First off, we calculate the drag forces on the ball. There’s a little trick I used to get the direction of the velocity. Instead of using “if” statements to see if the velocity is positive or negative, I just do:

ball.velocity.y / Math.abs(ball.velocity.y)

at the end of the drag force statements. Dividing a number by its absolute value just leaves the sign. Other than that, the drag force lines are pretty straightforward. We’re just calculating the forces.

After that, we calculate acceleration. Notice that the statement for “ay” is different from “ax”. Gravity only works in the Y direction, so we add that in here. Also notice that in this problem, “downwards” is positive, unlike the example at the top of the page.

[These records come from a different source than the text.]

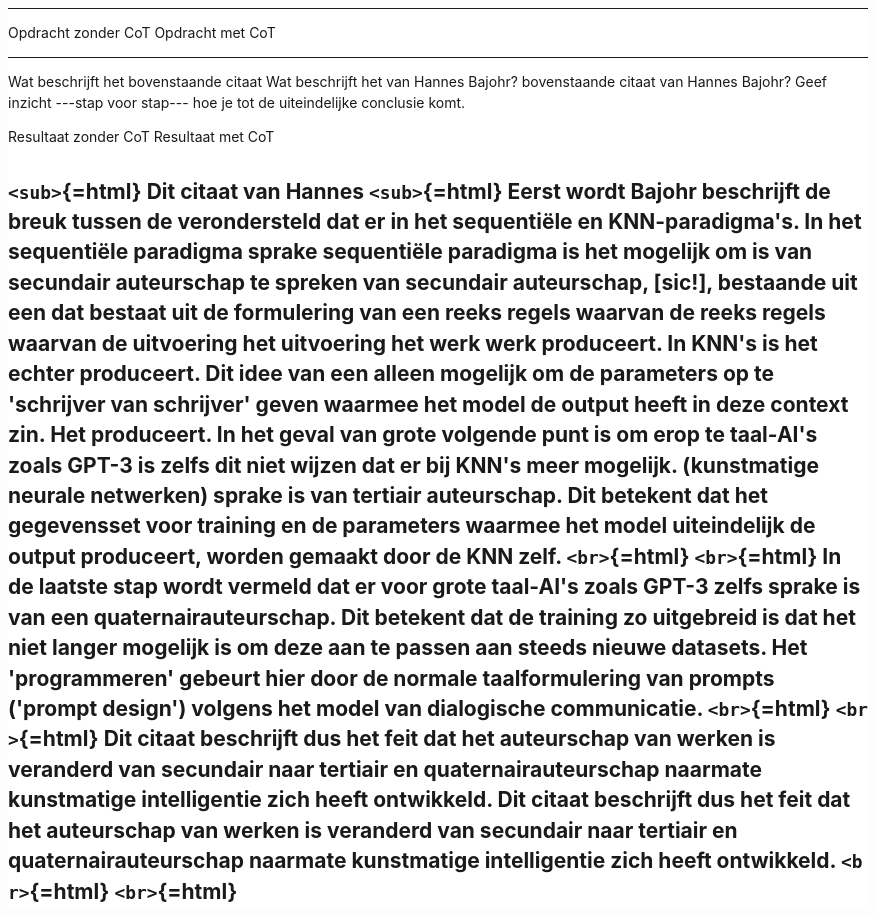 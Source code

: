   -----------------------------------------------------------------------
  Opdracht zonder CoT                      Opdracht met CoT
  ---------------------------------------- ------------------------------
  Wat beschrijft het bovenstaande citaat   Wat beschrijft het
  van Hannes Bajohr?                       bovenstaande citaat van Hannes
                                           Bajohr? Geef inzicht ---stap
                                           voor stap--- hoe je tot de
                                           uiteindelijke conclusie komt.

  Resultaat zonder CoT                     Resultaat met CoT

  `<sub>`{=html} Dit citaat van Hannes     `<sub>`{=html} Eerst wordt
  Bajohr beschrijft de breuk tussen de     verondersteld dat er in het
  sequentiële en KNN-paradigma's. In het   sequentiële paradigma sprake
  sequentiële paradigma is het mogelijk om is van secundair auteurschap
  te spreken van secundair auteurschap,    \[sic!\], bestaande uit een
  dat bestaat uit de formulering van een   reeks regels waarvan de
  reeks regels waarvan de uitvoering het   uitvoering het werk
  werk produceert. In KNN's is het echter  produceert. Dit idee van een
  alleen mogelijk om de parameters op te   'schrijver van schrijver'
  geven waarmee het model de output        heeft in deze context zin. Het
  produceert. In het geval van grote       volgende punt is om erop te
  taal-AI's zoals GPT-3 is zelfs dit niet  wijzen dat er bij KNN's
  meer mogelijk.                           (kunstmatige neurale
                                           netwerken) sprake is van
                                           tertiair auteurschap. Dit
                                           betekent dat het gegevensset
                                           voor training en de parameters
                                           waarmee het model uiteindelijk
                                           de output produceert, worden
                                           gemaakt door de KNN zelf.
                                           `<br>`{=html} `<br>`{=html} In
                                           de laatste stap wordt vermeld
                                           dat er voor grote taal-AI's
                                           zoals GPT-3 zelfs sprake is
                                           van een quaternairauteurschap.
                                           Dit betekent dat de training
                                           zo uitgebreid is dat het niet
                                           langer mogelijk is om deze aan
                                           te passen aan steeds nieuwe
                                           datasets. Het 'programmeren'
                                           gebeurt hier door de normale
                                           taalformulering van prompts
                                           ('prompt design') volgens het
                                           model van dialogische
                                           communicatie. `<br>`{=html}
                                           `<br>`{=html} Dit citaat
                                           beschrijft dus het feit dat
                                           het auteurschap van werken is
                                           veranderd van secundair naar
                                           tertiair en
                                           quaternairauteurschap naarmate
                                           kunstmatige intelligentie zich
                                           heeft ontwikkeld. Dit citaat
                                           beschrijft dus het feit dat
                                           het auteurschap van werken is
                                           veranderd van secundair naar
                                           tertiair en
                                           quaternairauteurschap naarmate
                                           kunstmatige intelligentie zich
                                           heeft ontwikkeld.
                                           `<br>`{=html} `<br>`{=html}
  -----------------------------------------------------------------------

After that, we update the ball velocities with the acceleration times the frame rate. The reason we multiply by the frame rate is so: the acceleration is given in “meters per *second*-squared”. But we’re calling this loop 40 times a second (not once a second), so we need to divide by 40 (or multiply by 1/40 in this case) to adjust for the frame rate.

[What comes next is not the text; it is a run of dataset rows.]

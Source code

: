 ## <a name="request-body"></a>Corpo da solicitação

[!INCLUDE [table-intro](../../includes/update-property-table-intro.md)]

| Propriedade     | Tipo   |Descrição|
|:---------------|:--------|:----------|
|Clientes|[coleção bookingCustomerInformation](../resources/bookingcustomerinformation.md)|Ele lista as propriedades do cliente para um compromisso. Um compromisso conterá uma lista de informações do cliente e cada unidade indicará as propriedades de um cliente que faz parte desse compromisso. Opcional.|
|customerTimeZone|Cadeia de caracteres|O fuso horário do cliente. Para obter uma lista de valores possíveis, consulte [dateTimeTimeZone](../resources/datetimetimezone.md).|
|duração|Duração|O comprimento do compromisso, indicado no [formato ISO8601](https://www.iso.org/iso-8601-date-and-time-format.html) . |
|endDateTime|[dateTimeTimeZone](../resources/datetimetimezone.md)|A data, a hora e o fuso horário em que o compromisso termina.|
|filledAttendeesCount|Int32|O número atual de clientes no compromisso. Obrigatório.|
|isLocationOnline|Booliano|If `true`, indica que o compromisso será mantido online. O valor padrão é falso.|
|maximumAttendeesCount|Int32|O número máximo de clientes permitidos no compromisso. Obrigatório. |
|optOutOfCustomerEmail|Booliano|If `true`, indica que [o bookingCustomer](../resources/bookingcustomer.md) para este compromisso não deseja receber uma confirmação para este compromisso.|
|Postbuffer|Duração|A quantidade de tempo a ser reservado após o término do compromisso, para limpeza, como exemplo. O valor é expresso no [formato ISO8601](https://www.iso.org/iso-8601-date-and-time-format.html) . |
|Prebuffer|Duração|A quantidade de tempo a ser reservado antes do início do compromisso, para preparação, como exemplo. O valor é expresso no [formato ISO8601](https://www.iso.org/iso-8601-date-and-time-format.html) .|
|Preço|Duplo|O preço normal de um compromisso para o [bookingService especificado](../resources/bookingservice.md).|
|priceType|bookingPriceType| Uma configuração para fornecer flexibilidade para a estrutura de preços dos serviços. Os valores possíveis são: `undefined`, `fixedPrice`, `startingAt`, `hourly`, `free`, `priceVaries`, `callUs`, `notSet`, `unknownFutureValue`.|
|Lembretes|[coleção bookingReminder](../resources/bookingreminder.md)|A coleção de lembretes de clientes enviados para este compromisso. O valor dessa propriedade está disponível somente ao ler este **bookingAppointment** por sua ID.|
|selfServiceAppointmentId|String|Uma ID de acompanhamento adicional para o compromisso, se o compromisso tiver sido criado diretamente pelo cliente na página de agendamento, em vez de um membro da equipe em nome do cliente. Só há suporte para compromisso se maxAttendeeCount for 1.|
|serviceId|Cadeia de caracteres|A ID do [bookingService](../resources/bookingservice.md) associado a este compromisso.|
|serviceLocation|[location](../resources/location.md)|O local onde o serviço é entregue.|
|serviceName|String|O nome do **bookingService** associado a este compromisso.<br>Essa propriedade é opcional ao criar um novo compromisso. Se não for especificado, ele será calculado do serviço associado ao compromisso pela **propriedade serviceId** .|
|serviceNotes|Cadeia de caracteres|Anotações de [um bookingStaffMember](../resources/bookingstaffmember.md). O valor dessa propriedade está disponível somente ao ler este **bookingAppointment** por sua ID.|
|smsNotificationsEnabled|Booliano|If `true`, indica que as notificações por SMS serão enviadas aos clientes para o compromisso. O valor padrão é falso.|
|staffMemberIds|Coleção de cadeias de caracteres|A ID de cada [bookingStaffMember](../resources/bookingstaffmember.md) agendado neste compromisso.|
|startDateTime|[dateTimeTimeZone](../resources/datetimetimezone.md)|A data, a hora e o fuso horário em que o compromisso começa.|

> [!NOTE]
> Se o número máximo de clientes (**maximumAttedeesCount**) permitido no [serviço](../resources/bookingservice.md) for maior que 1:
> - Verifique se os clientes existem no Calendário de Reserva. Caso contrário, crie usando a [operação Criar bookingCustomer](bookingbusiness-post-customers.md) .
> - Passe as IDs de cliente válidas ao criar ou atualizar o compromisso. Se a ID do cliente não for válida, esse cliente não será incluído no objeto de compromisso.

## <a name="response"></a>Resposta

Finally, update the ball positions in a similar fashion. In this case we’re also multiplying by 100. If you look at the ball object definition way above you’ll see I commented that “1px = 1cm”, so this *100 is just an adjustment to make everything work out in meters.

Then we handle collisions with the walls:

// Handle collisions if (ball.position.y > height - ball.radius) { ball.velocity.y *= ball.restitution; ball.position.y = height - ball.radius; } if (ball.position.x > width - ball.radius) { ball.velocity.x *= ball.restitution; ball.position.x = width - ball.radius; } if (ball.position.x < ball.radius) { ball.velocity.x *= ball.restitution; ball.position.x = ball.radius; }

We're just checking to see if the ball has ended up past the wall in this frame. If it has, then we multiply the velocity in that direction by the restitution coefficient from above. Since that number is always negative, it'll make the ball reverse direction. If you set the restitution to -1, it'll be perfectly bouncy, meaning it'll bounce up as high as it started falling from. If you set the restitution to 0, it'll flop dead on the ground with no bounce whatsoever. And if you set it to something like -2, it'll bounce even higher than it started. Play with it!

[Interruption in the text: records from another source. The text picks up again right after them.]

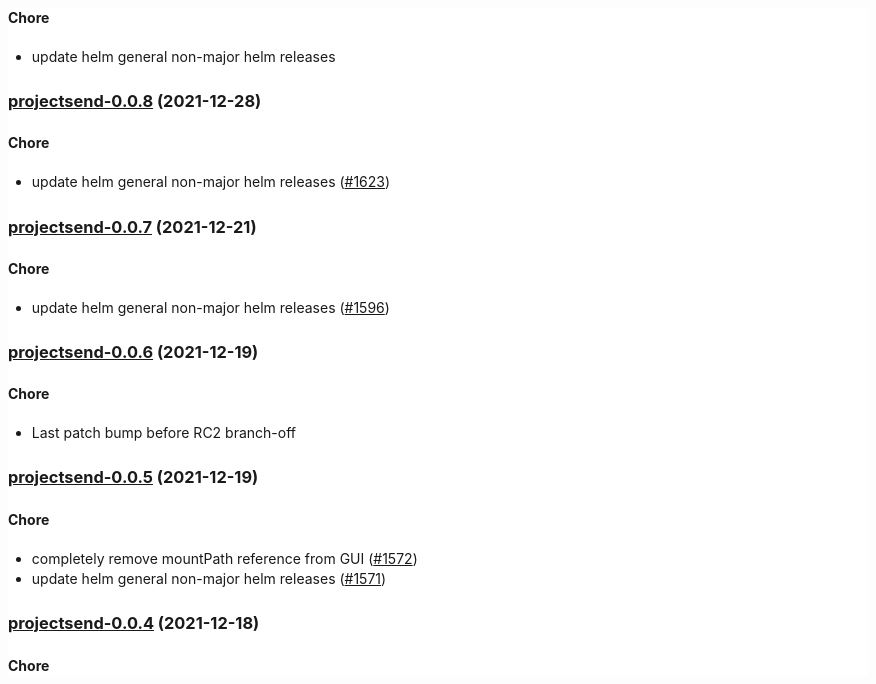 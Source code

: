 #### Chore

* update helm general non-major helm releases



<a name="projectsend-0.0.8"></a>
### [projectsend-0.0.8](https://github.com/truecharts/apps/compare/projectsend-0.0.7...projectsend-0.0.8) (2021-12-28)

#### Chore

* update helm general non-major helm releases ([#1623](https://github.com/truecharts/apps/issues/1623))



<a name="projectsend-0.0.7"></a>
### [projectsend-0.0.7](https://github.com/truecharts/apps/compare/projectsend-0.0.6...projectsend-0.0.7) (2021-12-21)

#### Chore

* update helm general non-major helm releases ([#1596](https://github.com/truecharts/apps/issues/1596))



<a name="projectsend-0.0.6"></a>
### [projectsend-0.0.6](https://github.com/truecharts/apps/compare/projectsend-0.0.5...projectsend-0.0.6) (2021-12-19)

#### Chore

* Last patch bump before RC2 branch-off



<a name="projectsend-0.0.5"></a>
### [projectsend-0.0.5](https://github.com/truecharts/apps/compare/projectsend-0.0.4...projectsend-0.0.5) (2021-12-19)

#### Chore

* completely remove mountPath reference from GUI ([#1572](https://github.com/truecharts/apps/issues/1572))
* update helm general non-major helm releases ([#1571](https://github.com/truecharts/apps/issues/1571))



<a name="projectsend-0.0.4"></a>
### [projectsend-0.0.4](https://github.com/truecharts/apps/compare/projectsend-0.0.3...projectsend-0.0.4) (2021-12-18)

#### Chore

We also modify the position of the ball to just kiss the wall -- this way the ball won't get stuck "in" the wall. Keep in mind that the ball is moving in discrete motions, and so when it collides with the wall it's actually overlapping slightly.

Finally, since we want to be able to control the ball with the mouse, we'll add some handlers (not all code shown here):

var mouseDown = function(e) { if (e.which == 1) { getMousePosition(e); mouse.isDown = true; ball.position.x = mouse.x; ball.position.y = mouse.y; } } var mouseUp = function(e) { if (e.which == 1) { mouse.isDown = false; ball.velocity.y = (ball.position.y - mouse.y) / 10; ball.velocity.x = (ball.position.x - mouse.x) / 10; } }

If you click and drag the mouse, and let go, you'll create a kind of slingshot effect. This is achieved not by applying a force to the ball (which you could do), but rather by overriding the velocity of the ball based on how far you pulled the mouse. I like this approach better because it's easier to apply than a force. If you were to use a force to move the ball with the mouse, you'd have to apply the force over a period of time. The "initial velocity" technique above just lets you un-naturally override the velocity in an instant and let physics figure everything out again.

I hope you learned something! Please fork and play with the code in the fiddle below. Click and drag the mouse to slingshot the ball.

Note that certain configurations of variables will cause the simulation to become unstable. Try setting rho = 1000 but leaving the mass at 0.1. The ball should spaz out and blink around the screen. This isn't a problem with the physics, it's just that we're not running at a high enough frame rate for the very large drag forces. To solve that problem we would have to increase the frame rate to make the simulation stable again. Or we could use a different solver (we're using Euler's method here, a first-degree ODE solver) -- but we won't talk about solvers for a few weeks.